Exercise input below:

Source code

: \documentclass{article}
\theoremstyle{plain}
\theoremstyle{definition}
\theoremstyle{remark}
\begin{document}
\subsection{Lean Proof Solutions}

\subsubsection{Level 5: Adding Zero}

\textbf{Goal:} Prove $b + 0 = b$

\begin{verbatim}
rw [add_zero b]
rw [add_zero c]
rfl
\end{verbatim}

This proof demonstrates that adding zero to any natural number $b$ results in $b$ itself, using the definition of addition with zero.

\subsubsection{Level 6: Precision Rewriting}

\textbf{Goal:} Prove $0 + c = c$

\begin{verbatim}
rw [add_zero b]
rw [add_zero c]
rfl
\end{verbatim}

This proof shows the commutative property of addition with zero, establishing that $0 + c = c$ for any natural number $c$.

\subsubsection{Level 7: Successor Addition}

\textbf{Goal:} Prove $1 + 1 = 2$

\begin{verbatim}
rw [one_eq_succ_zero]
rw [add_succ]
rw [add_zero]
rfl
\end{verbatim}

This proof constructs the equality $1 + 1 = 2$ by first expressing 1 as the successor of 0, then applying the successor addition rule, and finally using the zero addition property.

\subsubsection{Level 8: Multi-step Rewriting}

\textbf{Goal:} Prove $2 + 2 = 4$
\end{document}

End of Exercise input.

▶ **Task requirements**
All lines above should be output verbatim.

▶ **Answer to this exercise**
Source code

: \documentclass{article}
\theoremstyle{plain}
\theoremstyle{definition}
\theoremstyle{remark}
\begin{document}
\subsection{Lean Proof Solutions}

\subsubsection{Level 5: Adding Zero}

\textbf{Goal:} Prove $b + 0 = b$

\begin{verbatim}
rw [add_zero b]
rw [add_zero c]
rfl
\end{verbatim}

This proof demonstrates that adding zero to any natural number $b$ results in $b$ itself, using the definition of addition with zero.

\subsubsection{Level 6: Precision Rewriting}

\textbf{Goal:} Prove $0 + c = c$

\begin{verbatim}
rw [add_zero b]
rw [add_zero c]
rfl
\end{verbatim}

This proof shows the commutative property of addition with zero, establishing that $0 + c = c$ for any natural number $c$.

\subsubsection{Level 7: Successor Addition}

\textbf{Goal:} Prove $1 + 1 = 2$

\begin{verbatim}
rw [one_eq_succ_zero]
rw [add_succ]
rw [add_zero]
rfl
\end{verbatim}

This proof constructs the equality $1 + 1 = 2$ by first expressing 1 as the successor of 0, then applying the successor addition rule, and finally using the zero addition property.

\subsubsection{Level 8: Multi-step Rewriting}

\textbf{Goal:} Prove $2 + 2 = 4$
\end{document}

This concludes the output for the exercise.